フリー、トータル共に自己ベスト更新だったが、狙っていた優勝は掴めず少し硬い表情のキス&クライ。
結果、島田麻央の世界ジュニア2連覇、2位シン・ジア、3位ジュニア1年目初出場の上薗恋奈。4位カルフネンは昨年の26位からジャンプアップ、5位櫛田育良もしっかり期待に応えられた。

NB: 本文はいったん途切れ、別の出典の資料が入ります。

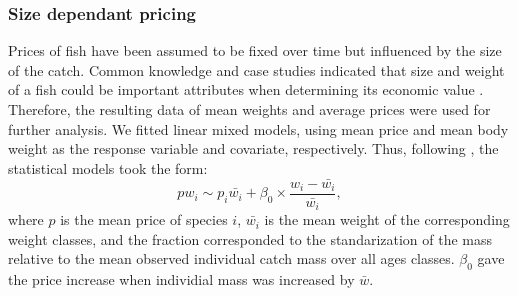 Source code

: \documentclass[12pt,oneline,a4paper,numbib]{ouparticle}
\numberwithin{equation}{subsection} %
\begin{document}
\subsubsection{Size dependant pricing}
\label{sec2.2.1}
Prices of fish have been assumed to be fixed over time but influenced by the size of the catch. Common knowledge and case studies indicated that size and weight of a fish could be important attributes when determining its economic value \cite{Zimmermann2011, Zimmermann2013}. Therefore, the resulting data of mean weights and average prices were used for further analysis. We fitted linear mixed models, using mean price and mean body weight as the response variable and covariate, respectively. Thus, following \cite{Zimmermann2011}, the statistical models took the form:  
\begin{equation}
 pw_{i} \sim p_i \bar{w_i} + \beta_0 \times \frac{w_i-\bar{w_i}}{\bar{w_i}},
\end{equation}
where $p$ is the mean price of species $i$, $\bar{w_i}$ is the mean weight of the corresponding weight classes, and the fraction corresponded to the standarization of the mass relative to the mean observed individual catch mass over all ages classes. $\beta_0$ gave the price increase when individial mass was increased by $\bar{w}$.
\begin{table}[!h]
\centering
\caption{Size dependant pricing.}
\label{t:pricing}
\end{table}
\end{document}
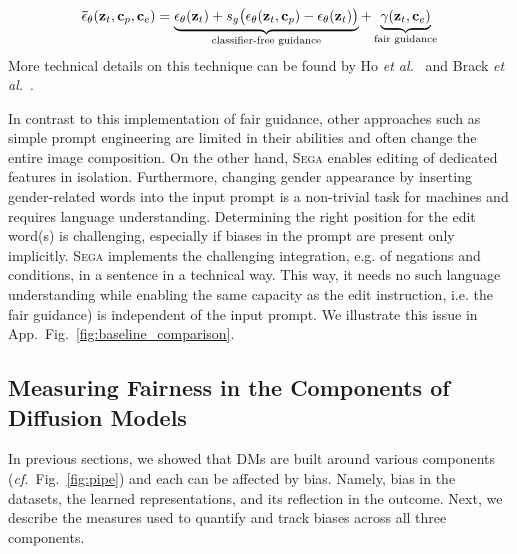 \documentclass{article}%
\newcommand{\cf}{\emph{cf.}~}
\newcommand{\etal}{\emph{et al.}~}
\begin{document}
\begin{equation}\label{eqn:fairguidance}
\mathbf{\Bar{\epsilon}}_\theta(\mathbf{z}_t, \mathbf{c}_p, \mathbf{c}_e)=        \underbrace{ \mathbf{\epsilon}_\theta(\mathbf{z}_t) + s_g \big(\mathbf{\epsilon}_\theta(\mathbf{z}_t, \mathbf{c}_p) - \mathbf{\epsilon}_\theta(\mathbf{z}_t)\big)}_{\text{classifier-free guidance}} + \underbrace{\gamma(\mathbf{z}_t, \mathbf{c}_e)}_{\text{fair guidance}}
\end{equation}
More technical details on this technique can be found by Ho \etal \cite{ho2022classifier} and Brack \etal \cite{brack2023Sega}.

In contrast to this implementation of fair guidance, other approaches such as simple prompt engineering are limited in their abilities \cite{bansal2022diversify} and often change the entire image composition. On the other hand, \textsc{Sega} enables editing of dedicated features in isolation. Furthermore, changing gender appearance by inserting gender-related words into the input prompt is a non-trivial task for machines and requires language understanding. Determining the right position for the edit word(s) is challenging, especially if biases in the prompt are present only implicitly. \textsc{Sega} implements the challenging integration, e.g. of negations and conditions, in a sentence in a technical way. This way, it needs no such language understanding while enabling the same capacity as the edit instruction, i.e. the fair guidance) is independent of the input prompt. We illustrate this issue in App.~Fig.~\ref{fig:baseline_comparison}.


\subsection*{Measuring Fairness in the Components of Diffusion Models}\label{sec:meth_inspect}
In previous sections, we showed that DMs are built around various components (\cf Fig.~\ref{fig:pipe}) and each can be affected by bias. Namely, bias in the datasets, the learned representations, and its reflection in the outcome. Next, we describe the measures used to quantify and track biases across all three components.
\end{document}
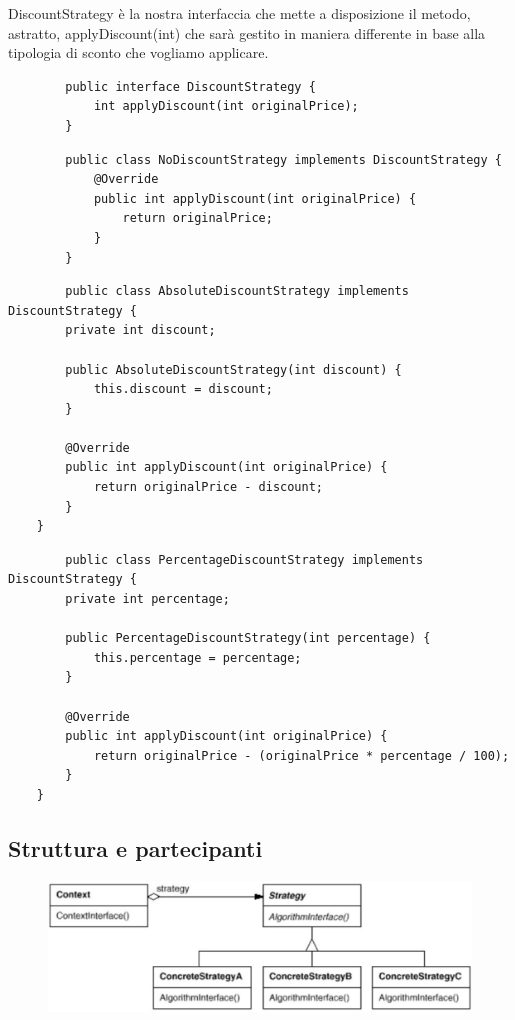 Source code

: DiscountStrategy è la nostra interfaccia che mette a disposizione il metodo, astratto, applyDiscount(int) che sarà gestito in maniera differente in base alla tipologia
di sconto che vogliamo applicare.

\begin{multicols}{2}
    \begin{lstlisting}
        public interface DiscountStrategy {
            int applyDiscount(int originalPrice);
        }
    \end{lstlisting}
\columnbreak
    \begin{lstlisting}
        public class NoDiscountStrategy implements DiscountStrategy {
            @Override
            public int applyDiscount(int originalPrice) {
                return originalPrice;
            }
        }
    \end{lstlisting}
\end{multicols}

\begin{multicols}{2}
    \begin{lstlisting}
        public class AbsoluteDiscountStrategy implements DiscountStrategy {
        private int discount;
        
        public AbsoluteDiscountStrategy(int discount) {
            this.discount = discount;
        }

        @Override
        public int applyDiscount(int originalPrice) {
            return originalPrice - discount;
        }
    }    
    \end{lstlisting}
\columnbreak
    \begin{lstlisting}
        public class PercentageDiscountStrategy implements DiscountStrategy {
        private int percentage;
        
        public PercentageDiscountStrategy(int percentage) {
            this.percentage = percentage;
        }

        @Override
        public int applyDiscount(int originalPrice) {
            return originalPrice - (originalPrice * percentage / 100);
        }
    }
    \end{lstlisting}
\end{multicols}

\subsection{Struttura e partecipanti}

\begin{figure}[H]
    \centering   
    \includegraphics[width=0.5\linewidth]{../../immagini/templateMethod_Strategy/struttura_strategy}    
\end{figure}


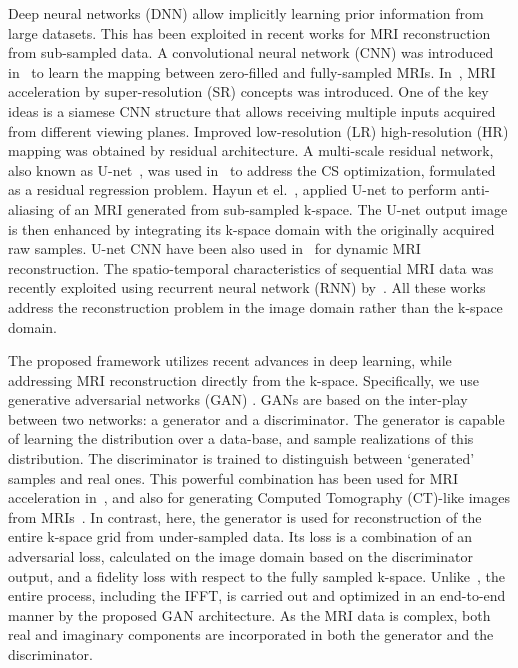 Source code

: \documentclass[10pt,journal,compsoc]{IEEEtran}
\begin{document}
Deep neural networks (DNN) allow implicitly learning prior information from large datasets. This has been exploited in recent works for MRI reconstruction from sub-sampled data. A convolutional neural network (CNN) was introduced in~\cite{wang2016accelerating} to learn the mapping between zero-filled and fully-sampled MRIs.
In~\cite{Oktay2016}, MRI acceleration by super-resolution (SR) concepts was introduced. One of the key ideas is a siamese CNN structure that allows receiving multiple inputs acquired from different viewing planes. Improved low-resolution (LR) high-resolution (HR) mapping was obtained by residual architecture.
A multi-scale residual network, also known as U-net~\cite{ronneberger2015u}, was used in~\cite{lee2017deep} to address the CS optimization, formulated as a residual regression problem.
Hayun et el.~\cite{hyun2017deep}, applied U-net to perform anti-aliasing of an MRI generated from sub-sampled k-space. The U-net output image is then enhanced by integrating its k-space domain with the originally acquired raw samples. U-net CNN have been also used in~\cite{sandinodeep} for dynamic MRI reconstruction.
The spatio-temporal characteristics of sequential MRI data was recently exploited using recurrent neural network (RNN) by~\cite{qin2017convolutional}. All these works address the reconstruction problem in the image domain rather than the k-space domain.

The proposed framework utilizes recent advances in deep learning, while addressing MRI reconstruction directly from the k-space. Specifically, we use generative adversarial networks (GAN) \cite{goodfellow2014generative,radford2015unsupervised,pathak2016context}.
GANs are based on the inter-play between two networks: a generator and a discriminator. The generator is capable of learning the distribution over a data-base, and sample realizations of this distribution. 
The discriminator is trained to distinguish between `generated' samples and real ones. This powerful combination has been used for MRI acceleration in~\cite{yu2017deep,mardani2017deep}, and also for generating Computed Tomography (CT)-like images from MRIs~\cite{nie2016medical}.
In contrast, here, the generator is used for reconstruction of the entire k-space grid from under-sampled data. Its loss is a combination of an adversarial loss, calculated on the image domain based on the discriminator output, and a fidelity loss with respect to the fully sampled k-space. Unlike~\cite{hyun2017deep}, the entire process, including the IFFT, is carried out and optimized in an end-to-end manner by the proposed GAN architecture. As the MRI data is complex, both real and imaginary components are incorporated in both the generator and the discriminator. 
\end{document}
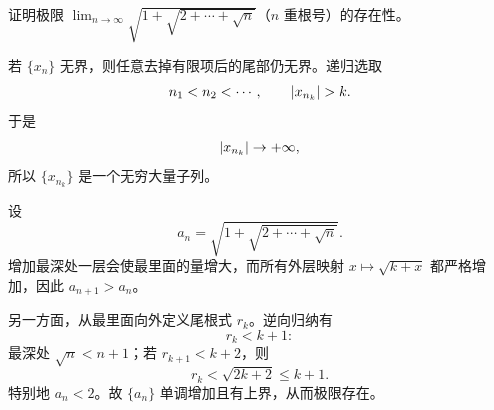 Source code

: \begin{xexercise}[5]
证明极限 $\displaystyle\lim_{n\to\infty}\sqrt{1+\sqrt{2+\cdots+\sqrt n}}$（$n$ 重根号）的存在性。
\end{xexercise}
\begin{xsolution}
若 $\{x_n\}$ 无界，则任意去掉有限项后的尾部仍无界。递归选取
\[
  n_1<n_2<\cdots,
  \qquad
  \abs{x_{n_k}}>k.
\]
于是
\[
  \abs{x_{n_k}}\to+\infty,
\]
所以 $\{x_{n_k}\}$ 是一个无穷大量子列。

设
\[
  a_n=\sqrt{1+\sqrt{2+\cdots+\sqrt n}}.
\]
增加最深处一层会使最里面的量增大，而所有外层映射 $x\mapsto\sqrt{k+x}$ 都严格增加，因此 $a_{n+1}>a_n$。

另一方面，从最里面向外定义尾根式 $r_k$。逆向归纳有
\[
  r_k<k+1:
\]
最深处 $\sqrt n<n+1$；若 $r_{k+1}<k+2$，则
\[
  r_k<\sqrt{2k+2}\le k+1.
\]
特别地 $a_n<2$。故 $\{a_n\}$ 单调增加且有上界，从而极限存在。
\end{xsolution}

6位ブランデンブルク、7位サリナ・ジョース、8位シェリー・ジャン、9位グラドゥキ、10位ルールー・リン。
来季枠は、日本が3枠。2枠が韓国・フィンランド・スイス・イタリア・アメリカ・カナダ・エストニア。
日本は、来季ジュニアグランプリシリーズ枠最大の7大会2名ずつも確保した。